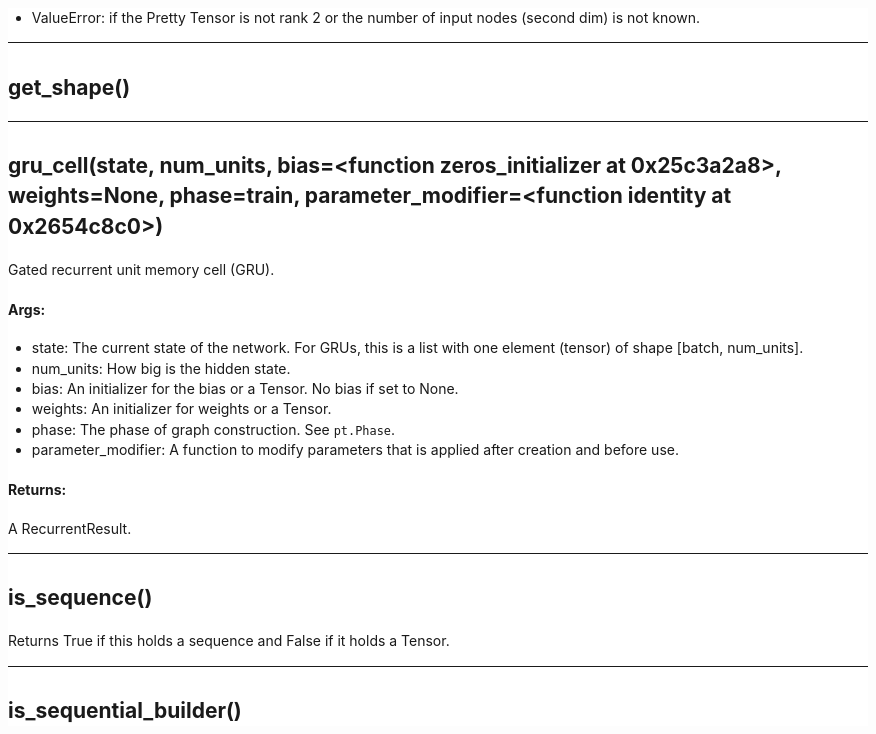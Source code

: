 
* ValueError: if the Pretty Tensor is not rank 2 or the number of input
 nodes (second dim) is not known.


- - -

## <a name="get_shape"></a>get_shape()




- - -

## <a name="gru_cell"></a>gru_cell(state, num_units, bias=<function zeros_initializer at 0x25c3a2a8>, weights=None, phase=train, parameter_modifier=<function identity at 0x2654c8c0>)



Gated recurrent unit memory cell (GRU).

#### Args:


* state: The current state of the network. For GRUs, this is a list with
 one element (tensor) of shape [batch, num_units].
* num_units: How big is the hidden state.
* bias: An initializer for the bias or a Tensor. No bias if set to None.
* weights: An initializer for weights or a Tensor.
* phase: The phase of graph construction. See `pt.Phase`.
* parameter_modifier: A function to modify parameters that is applied after
 creation and before use.

#### Returns:

A RecurrentResult.




- - -

## <a name="is_sequence"></a>is_sequence()



Returns True if this holds a sequence and False if it holds a Tensor.





- - -

## <a name="is_sequential_builder"></a>is_sequential_builder()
--- --- ---
_PROBLEM DESCRIPTION_
Show every line of the material that includes the string "Returns".

_ANSWER SPACE_
#### Returns:
Returns True if this holds a sequence and False if it holds a Tensor.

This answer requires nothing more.